2. Subjek Pajak luar negeri yang terdiri atas : a. Subjek Pajak orang pribadi, yaitu : Orang pribadi yang bertempat tinggal di Indonesia atau berada di Indonesia tidak lebih dari 183 hari dalam jangka waktu 12 bulan yang : 1)
Menjalankan usaha atau melakukan kegiatan melalui BUT di Indonesia.
2)
Dapat menerima atau memperoleh penghasilan dari Indonesia bukan dari menjalankan usaha atau melakukan kegiatan melalui BUT di Indonesia.

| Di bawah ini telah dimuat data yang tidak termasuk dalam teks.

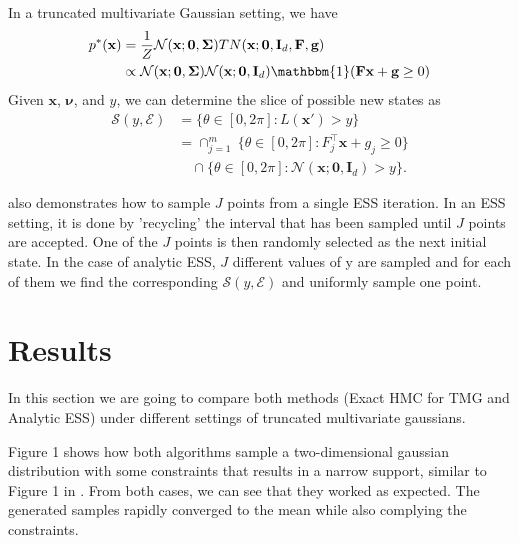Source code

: \documentclass{scrartcl}
\numberwithin{equation}{section}
\begin{document}
In a truncated multivariate Gaussian setting, we have
\begin{equation}\label{eq:tmgESS}
\begin{split}
	p^*(\textbf{x}) &= \frac1Z\mathcal{N}(\textbf{x};\textbf{0}, \boldsymbol{\Sigma}) TN(\textbf{x};\textbf{0},\textbf{I}_d,\textbf{F},\textbf{g}) \\
	&\propto \mathcal{N}(\textbf{x};\textbf{0},\boldsymbol{\Sigma}) \mathcal{N}(\textbf{x};\textbf{0},\textbf{I}_d)\mathbbm{1}(\textbf{F}\textbf{x} + \textbf{g}\geq 0)
\end{split}
\end{equation}
Given $\textbf{x}$, $\boldsymbol{\nu}$, and $y$, we can determine the slice of possible new states as
\begin{equation}\label{eq:exactslice}
\begin{split}
	\mathcal{S}(y,\mathcal{E}) &= \{\theta \in [0,2\pi]:  L(\textbf{x}')>y\} \\
	&= \cap^m_{j=1}\ \{\theta \in [0,2\pi]: F_j^{\intercal}\textbf{x} + g_j \geq0 \} \\
	& \quad \cap\{\theta \in [0,2\pi]: \mathcal{N}(\textbf{x};\textbf{0},\textbf{I}_d)>y\}.
\end{split}
\end{equation}   

\cite{Fagan2016ESSwEP} also demonstrates how to sample $J$ points from a single ESS iteration. In an ESS setting, it is done by 'recycling' the interval that has been sampled until $J$ points are accepted. One of the $J$ points is then randomly selected as the next initial state. In the case of analytic ESS, $J$ different values of y are sampled and for each of them we find the corresponding $\mathcal{S}(y,\mathcal{E})$ and uniformly sample one point.   


\section{Results}
In this section we are going to compare both methods (Exact HMC for TMG and Analytic ESS) under different settings of truncated multivariate gaussians.

Figure 1 shows how both algorithms sample a two-dimensional gaussian distribution with some constraints that results in a narrow support, similar to Figure 1 in \cite{pakman2013exact}. From both cases, we can see that they worked as expected. The generated samples rapidly converged to the mean while also complying the constraints.     
\end{document}
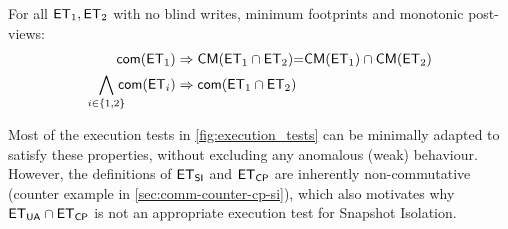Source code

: \begin{theorem}[Compositionality]     
For all $\mathsf{ET}_1, \mathsf{ET}_2$ with no blind writes, minimum footprints and monotonic post-views: 
\begin{align*}
    \mathsf{com}(\mathsf{ET}_1)
    & \Rightarrow \mathsf{CM}(\mathsf{ET}_1 \cap \mathsf{ET}_2) {=} \mathsf{CM}(\mathsf{ET}_1) \cap \mathsf{CM}(\mathsf{ET}_2)\\
    \bigwedge_{i \in \{1, 2\}} \!\!\!\!\mathsf{com}(\mathsf{ET}_i)
    & \Rightarrow  \mathsf{com}(\mathsf{ET}_1 \cap \mathsf{ET}_2)
\end{align*}
\end{theorem}

Most of the execution tests in \cref{fig:execution_tests} can be minimally adapted to satisfy these 
properties, without excluding any anomalous (weak) behaviour. However, the definitions 
of $\mathsf{ET}_{\mathsf{SI}}$ and $\mathsf{ET}_{\mathsf{CP}}$ are inherently non-commutative (counter example in \cref{sec:comm-counter-cp-si}), which also motivates 
why $\mathsf{ET}_{\mathsf{UA}} \cap \mathsf{ET}_{\mathsf{CP}}$ is not an appropriate execution test for Snapshot Isolation.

b. Subjek Pajak badan, yaitu : Badan yang tidak didirikan dan tidak bertempat kedudukan di Indonesia yang : 1)
Menjalankan usaha atau melakukan kegiatan melalui BUT di Indonesia.
2)
Dapat menerima atau memperoleh penghasilan dari Indonesia bukan dari menjalankan usaha atau melakukan kegiatan melalui BUT di Indonesia.
b) Objek Pajak Objek pajak adalah penghasilan. Penghasilan yaitu setiap tambahan kemampuan ekonomis yang diterima atau diperoleh Wajib Pajak, baik yang berasal dari Indonesia maupun dari luar Indonesia, yang dapat dipakai untuk konsumsi atau untuk menambah kekayaan Wajib Pajak yang bersangkutan, dengan nama dan bentuk apapun.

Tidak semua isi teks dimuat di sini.